Materials and Methods: This phase 3, double-blind, placebo-controlled trial included patients with chronic noncancer pain for ≥2 months, receiving ≥50 mg/d of oral morphine equivalents for ≥14 days, and experiencing OIC (confirmed during a 14-day screening and defined by <3 rescue-free bowel movements (RFBMs) per week, on average, associated with ≥1 of the following: ≥25% of RFBMs categorized as type 1 or type 2 on the Bristol Stool Form Scale, straining during ≥25% of RFBMs, or ≥25% of RFBMs with a sensation of incomplete evacuation). Following local IRB approval and informed consent, patients were randomly assigned to receive oral methylnaltrexone (150 mg, 300 mg, or 450 mg) or placebo once daily for 4 weeks, followed by 8 weeks of oral methylnaltrexone or placebo taken as needed. Double-blinding was maintained during the study. Opioid use was recorded daily. On days 1, 14, 28, 42, 56, and 84, changes in Numerical Rating of Pain Intensity Scale scores (where 0 = no pain and 10 = worst possible pain) and opioid withdrawal (based on the Objective Opioid Withdrawal Scale [OOWS] and the Subjective Opioid Withdrawal Scale [SOWS]) were evaluated.

 

Results: Overall, 803 patients received ≥1 dose of study medication (oral methylnaltrexone 150 mg, n=201; 300 mg, n=201; 450 mg, n=200; placebo, n=201).
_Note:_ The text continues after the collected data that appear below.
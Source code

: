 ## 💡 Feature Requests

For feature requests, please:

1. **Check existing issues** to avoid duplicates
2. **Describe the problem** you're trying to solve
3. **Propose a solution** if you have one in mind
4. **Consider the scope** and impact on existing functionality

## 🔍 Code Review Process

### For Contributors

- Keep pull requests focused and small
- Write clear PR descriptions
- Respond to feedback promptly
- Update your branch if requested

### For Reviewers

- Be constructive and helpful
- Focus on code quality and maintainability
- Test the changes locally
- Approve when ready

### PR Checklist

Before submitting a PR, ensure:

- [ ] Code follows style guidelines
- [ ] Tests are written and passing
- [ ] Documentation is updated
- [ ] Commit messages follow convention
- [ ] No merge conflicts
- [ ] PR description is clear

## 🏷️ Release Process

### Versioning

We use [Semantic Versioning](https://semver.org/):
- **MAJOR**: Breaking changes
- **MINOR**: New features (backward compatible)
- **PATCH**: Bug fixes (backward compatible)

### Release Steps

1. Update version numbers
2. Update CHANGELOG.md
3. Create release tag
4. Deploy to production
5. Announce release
Demographics were similar among treatment groups. At baseline, the main condition requiring opioid use was back pain, reported by 65.7%, 67.7%, 67.5%, and 72.1% of patients in the 150-mg, 300-mg, 450-mg, and placebo groups, respectively. Pain intensity scores were similar among groups at baseline (mean scores, 6.15–6.38) and remained stable through the 4-week once-daily period (mean scores on day 28, 6.13–6.49) and the 8-week as-needed period (mean scores on day 84, 6.21–6.45). Patients in all groups had a median exposure of 83 d; ranges were similar among groups (150 mg, 1–94 d; 300 mg, 1–91 d; 450 mg, 1–99 d; placebo, 3–91 d). Mean changes from baseline in the OOWS score were minimal in all groups (ranged from −0.14 to 0.06); similar results were obtained when abdominal cramping was excluded from the analysis (−0.16 to 0.07). Abdominal cramping might be a confounding factor because it is associated with both constipation and the mechanism of action of methylnaltrexone. Mean changes from baseline in the SOWS score were also minimal in all groups (−4.73 to −0.06), and similar results were obtained when abdominal cramping was excluded (−4.45 to −0.16).

 

Discussion: Once-daily oral methylnaltrexone did not interfere with opioid analgesia and was not associated with opioid withdrawal signs or symptoms in this trial. These data support methylnaltrexone as an option for OIC treatment, without potential concerns about compromising pain management strategies in patients with chronic noncancer pain.